### Exercise brief
Down to the last line, reproduce the records exactly.

/---

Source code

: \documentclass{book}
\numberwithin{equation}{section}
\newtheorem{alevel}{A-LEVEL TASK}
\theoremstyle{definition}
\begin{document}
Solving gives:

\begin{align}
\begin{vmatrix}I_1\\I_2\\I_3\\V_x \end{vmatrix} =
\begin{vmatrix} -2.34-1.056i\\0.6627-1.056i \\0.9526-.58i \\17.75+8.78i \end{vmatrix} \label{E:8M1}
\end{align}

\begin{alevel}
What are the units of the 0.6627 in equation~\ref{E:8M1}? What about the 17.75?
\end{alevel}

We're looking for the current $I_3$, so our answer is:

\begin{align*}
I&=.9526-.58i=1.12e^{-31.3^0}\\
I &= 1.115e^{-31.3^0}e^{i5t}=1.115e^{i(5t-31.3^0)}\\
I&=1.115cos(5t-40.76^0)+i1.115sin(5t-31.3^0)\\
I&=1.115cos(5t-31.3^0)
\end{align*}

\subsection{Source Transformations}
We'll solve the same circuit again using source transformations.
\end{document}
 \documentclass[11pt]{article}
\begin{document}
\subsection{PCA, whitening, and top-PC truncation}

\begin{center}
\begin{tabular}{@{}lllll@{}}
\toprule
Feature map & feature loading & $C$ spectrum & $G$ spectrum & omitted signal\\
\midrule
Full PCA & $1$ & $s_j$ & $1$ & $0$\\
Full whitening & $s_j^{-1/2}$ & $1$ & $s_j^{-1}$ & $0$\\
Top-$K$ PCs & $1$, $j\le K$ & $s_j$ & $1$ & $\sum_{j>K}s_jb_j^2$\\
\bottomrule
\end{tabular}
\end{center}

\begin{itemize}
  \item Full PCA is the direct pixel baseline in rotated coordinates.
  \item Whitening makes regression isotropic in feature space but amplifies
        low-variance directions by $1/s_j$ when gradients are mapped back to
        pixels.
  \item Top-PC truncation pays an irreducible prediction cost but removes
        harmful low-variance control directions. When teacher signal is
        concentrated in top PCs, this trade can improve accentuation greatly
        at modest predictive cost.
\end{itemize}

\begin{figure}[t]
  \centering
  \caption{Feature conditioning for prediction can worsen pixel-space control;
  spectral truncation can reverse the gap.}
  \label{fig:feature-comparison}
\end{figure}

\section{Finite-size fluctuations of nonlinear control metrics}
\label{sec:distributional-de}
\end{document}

\---

### Response area
Source code

: \documentclass{book}
\numberwithin{equation}{section}
\newtheorem{alevel}{A-LEVEL TASK}
\theoremstyle{definition}
\begin{document}
Solving gives:

\begin{align}
\begin{vmatrix}I_1\\I_2\\I_3\\V_x \end{vmatrix} =
\begin{vmatrix} -2.34-1.056i\\0.6627-1.056i \\0.9526-.58i \\17.75+8.78i \end{vmatrix} \label{E:8M1}
\end{align}

\begin{alevel}
What are the units of the 0.6627 in equation~\ref{E:8M1}? What about the 17.75?
\end{alevel}

We're looking for the current $I_3$, so our answer is:

\begin{align*}
I&=.9526-.58i=1.12e^{-31.3^0}\\
I &= 1.115e^{-31.3^0}e^{i5t}=1.115e^{i(5t-31.3^0)}\\
I&=1.115cos(5t-40.76^0)+i1.115sin(5t-31.3^0)\\
I&=1.115cos(5t-31.3^0)
\end{align*}

\subsection{Source Transformations}
We'll solve the same circuit again using source transformations.
\end{document}
 \documentclass[11pt]{article}
\begin{document}
\subsection{PCA, whitening, and top-PC truncation}

\begin{center}
\begin{tabular}{@{}lllll@{}}
\toprule
Feature map & feature loading & $C$ spectrum & $G$ spectrum & omitted signal\\
\midrule
Full PCA & $1$ & $s_j$ & $1$ & $0$\\
Full whitening & $s_j^{-1/2}$ & $1$ & $s_j^{-1}$ & $0$\\
Top-$K$ PCs & $1$, $j\le K$ & $s_j$ & $1$ & $\sum_{j>K}s_jb_j^2$\\
\bottomrule
\end{tabular}
\end{center}

\begin{itemize}
  \item Full PCA is the direct pixel baseline in rotated coordinates.
  \item Whitening makes regression isotropic in feature space but amplifies
        low-variance directions by $1/s_j$ when gradients are mapped back to
        pixels.
  \item Top-PC truncation pays an irreducible prediction cost but removes
        harmful low-variance control directions. When teacher signal is
        concentrated in top PCs, this trade can improve accentuation greatly
        at modest predictive cost.
\end{itemize}

\begin{figure}[t]
  \centering
  \caption{Feature conditioning for prediction can worsen pixel-space control;
  spectral truncation can reverse the gap.}
  \label{fig:feature-comparison}
\end{figure}

\section{Finite-size fluctuations of nonlinear control metrics}
\label{sec:distributional-de}
\end{document}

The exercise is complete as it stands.